_Exercise_
Count the lines in the entries below that mention the string "github", then write that number by itself.

_Listed records_
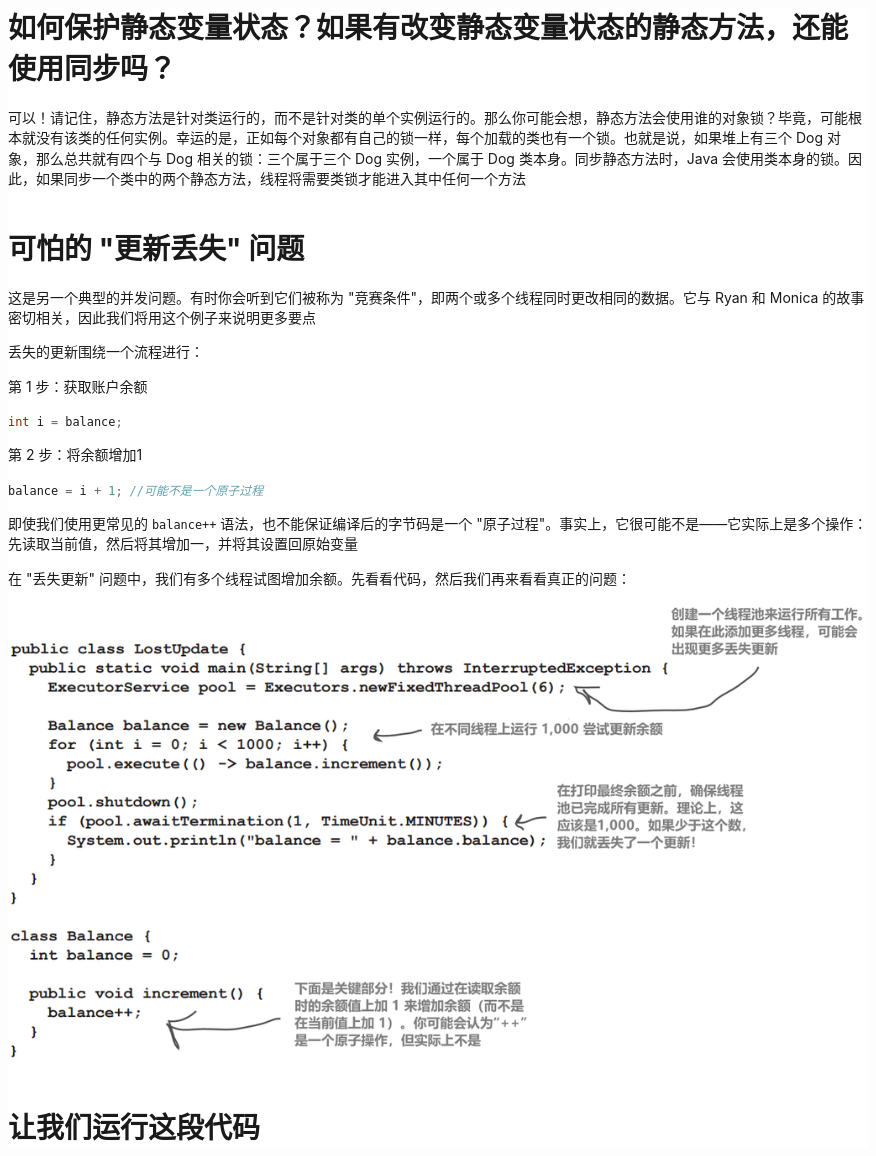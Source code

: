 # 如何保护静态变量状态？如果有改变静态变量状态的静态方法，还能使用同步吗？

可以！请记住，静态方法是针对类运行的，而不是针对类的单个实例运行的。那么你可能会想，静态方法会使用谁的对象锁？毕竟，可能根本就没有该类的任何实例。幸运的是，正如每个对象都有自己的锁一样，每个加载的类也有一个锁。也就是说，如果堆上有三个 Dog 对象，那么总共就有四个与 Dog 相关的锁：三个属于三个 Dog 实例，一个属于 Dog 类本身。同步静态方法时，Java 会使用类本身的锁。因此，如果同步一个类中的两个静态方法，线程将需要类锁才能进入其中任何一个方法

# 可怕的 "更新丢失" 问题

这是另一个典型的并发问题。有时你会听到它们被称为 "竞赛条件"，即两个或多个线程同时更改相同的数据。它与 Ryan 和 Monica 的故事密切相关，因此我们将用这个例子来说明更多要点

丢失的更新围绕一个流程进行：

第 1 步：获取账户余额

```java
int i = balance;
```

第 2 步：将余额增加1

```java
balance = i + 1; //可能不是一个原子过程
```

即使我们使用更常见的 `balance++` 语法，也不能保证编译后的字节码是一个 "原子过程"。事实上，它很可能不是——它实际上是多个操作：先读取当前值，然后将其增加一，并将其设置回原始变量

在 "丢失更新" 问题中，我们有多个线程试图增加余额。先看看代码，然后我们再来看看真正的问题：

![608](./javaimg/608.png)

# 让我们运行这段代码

* * *

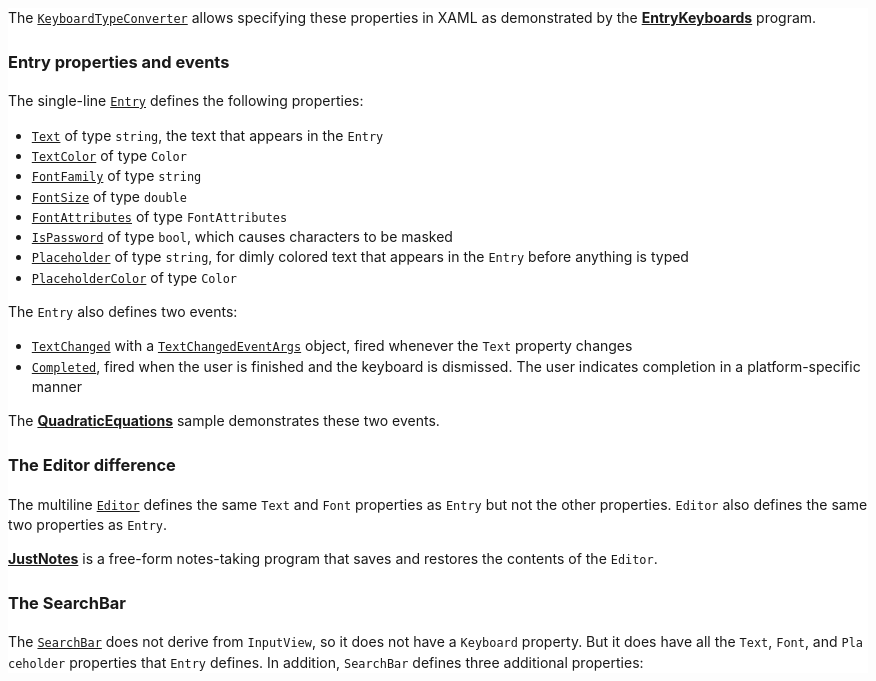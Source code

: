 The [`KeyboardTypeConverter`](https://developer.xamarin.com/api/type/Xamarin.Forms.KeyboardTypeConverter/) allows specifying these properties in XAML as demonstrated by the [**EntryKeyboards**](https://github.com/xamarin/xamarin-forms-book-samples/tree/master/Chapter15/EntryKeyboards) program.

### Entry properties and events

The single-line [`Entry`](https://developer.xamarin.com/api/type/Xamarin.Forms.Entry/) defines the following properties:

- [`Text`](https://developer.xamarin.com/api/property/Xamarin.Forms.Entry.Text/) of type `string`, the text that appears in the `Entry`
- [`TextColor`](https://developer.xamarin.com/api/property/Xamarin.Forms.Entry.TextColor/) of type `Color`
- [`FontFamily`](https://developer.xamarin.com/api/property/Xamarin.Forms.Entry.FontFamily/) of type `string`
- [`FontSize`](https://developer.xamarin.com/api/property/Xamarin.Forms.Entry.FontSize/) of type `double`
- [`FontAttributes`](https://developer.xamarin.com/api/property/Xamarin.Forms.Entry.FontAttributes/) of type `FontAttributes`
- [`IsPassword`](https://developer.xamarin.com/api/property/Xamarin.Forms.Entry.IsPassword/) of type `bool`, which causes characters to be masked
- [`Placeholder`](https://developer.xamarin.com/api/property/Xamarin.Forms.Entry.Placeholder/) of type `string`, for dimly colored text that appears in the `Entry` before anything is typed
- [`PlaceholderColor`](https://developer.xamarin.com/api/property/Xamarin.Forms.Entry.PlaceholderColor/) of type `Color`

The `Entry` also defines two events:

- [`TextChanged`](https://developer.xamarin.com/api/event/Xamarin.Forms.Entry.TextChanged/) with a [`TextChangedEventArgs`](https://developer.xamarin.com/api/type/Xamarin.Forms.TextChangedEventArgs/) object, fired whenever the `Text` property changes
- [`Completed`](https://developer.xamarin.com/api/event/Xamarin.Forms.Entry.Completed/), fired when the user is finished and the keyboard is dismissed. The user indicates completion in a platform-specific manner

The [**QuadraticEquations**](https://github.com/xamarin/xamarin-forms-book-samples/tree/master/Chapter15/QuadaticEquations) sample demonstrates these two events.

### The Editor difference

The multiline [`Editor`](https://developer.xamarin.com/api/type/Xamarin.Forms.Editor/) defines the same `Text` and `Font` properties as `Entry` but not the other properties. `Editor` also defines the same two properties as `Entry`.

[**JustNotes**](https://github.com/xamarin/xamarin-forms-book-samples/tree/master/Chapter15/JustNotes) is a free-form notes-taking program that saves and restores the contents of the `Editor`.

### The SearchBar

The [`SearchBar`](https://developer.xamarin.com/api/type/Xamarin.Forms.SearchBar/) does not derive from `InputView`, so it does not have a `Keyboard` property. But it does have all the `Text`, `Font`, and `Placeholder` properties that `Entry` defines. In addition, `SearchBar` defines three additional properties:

--

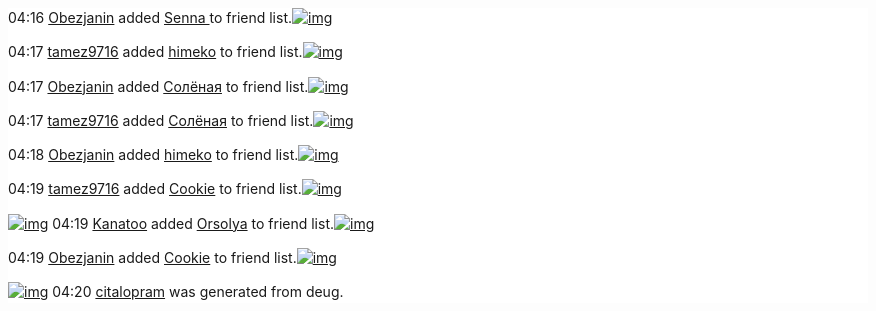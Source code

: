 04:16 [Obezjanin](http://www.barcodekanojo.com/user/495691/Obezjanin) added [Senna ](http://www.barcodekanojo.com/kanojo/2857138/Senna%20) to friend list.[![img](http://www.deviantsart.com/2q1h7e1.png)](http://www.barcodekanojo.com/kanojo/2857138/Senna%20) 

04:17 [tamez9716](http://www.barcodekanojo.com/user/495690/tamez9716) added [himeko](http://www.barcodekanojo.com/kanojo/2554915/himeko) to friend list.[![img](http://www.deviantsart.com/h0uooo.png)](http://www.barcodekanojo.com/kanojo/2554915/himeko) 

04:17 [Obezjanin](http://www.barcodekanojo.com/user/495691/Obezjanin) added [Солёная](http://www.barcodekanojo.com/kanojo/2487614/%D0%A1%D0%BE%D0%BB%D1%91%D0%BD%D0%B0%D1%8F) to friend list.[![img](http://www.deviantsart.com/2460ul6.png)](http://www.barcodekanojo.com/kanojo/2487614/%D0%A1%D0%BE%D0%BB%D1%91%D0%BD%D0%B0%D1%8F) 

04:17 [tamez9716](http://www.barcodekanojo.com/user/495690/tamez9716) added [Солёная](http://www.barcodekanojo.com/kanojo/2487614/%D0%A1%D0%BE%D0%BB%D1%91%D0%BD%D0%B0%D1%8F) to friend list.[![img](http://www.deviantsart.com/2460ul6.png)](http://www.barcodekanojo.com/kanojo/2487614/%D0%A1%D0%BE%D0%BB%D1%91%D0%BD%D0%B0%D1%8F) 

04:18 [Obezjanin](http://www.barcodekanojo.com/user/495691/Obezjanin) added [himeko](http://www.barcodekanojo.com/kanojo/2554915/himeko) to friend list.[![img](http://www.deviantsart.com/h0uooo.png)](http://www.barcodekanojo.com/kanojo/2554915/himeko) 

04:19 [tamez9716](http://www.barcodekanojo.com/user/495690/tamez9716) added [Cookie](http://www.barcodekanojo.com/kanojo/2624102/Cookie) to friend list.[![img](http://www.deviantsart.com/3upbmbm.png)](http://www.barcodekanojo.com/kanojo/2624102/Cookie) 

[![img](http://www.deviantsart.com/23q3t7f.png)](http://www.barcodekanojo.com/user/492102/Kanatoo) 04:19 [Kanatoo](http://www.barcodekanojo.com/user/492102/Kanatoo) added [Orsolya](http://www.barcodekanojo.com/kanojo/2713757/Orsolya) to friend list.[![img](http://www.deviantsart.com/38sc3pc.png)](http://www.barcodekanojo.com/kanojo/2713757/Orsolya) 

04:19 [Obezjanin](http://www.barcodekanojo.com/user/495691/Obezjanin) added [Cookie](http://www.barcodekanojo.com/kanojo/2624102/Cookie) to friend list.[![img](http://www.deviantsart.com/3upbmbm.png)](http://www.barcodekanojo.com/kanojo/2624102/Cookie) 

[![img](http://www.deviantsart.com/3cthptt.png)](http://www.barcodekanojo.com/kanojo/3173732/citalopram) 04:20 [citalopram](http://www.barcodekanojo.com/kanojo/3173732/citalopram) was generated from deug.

_Answer box_
3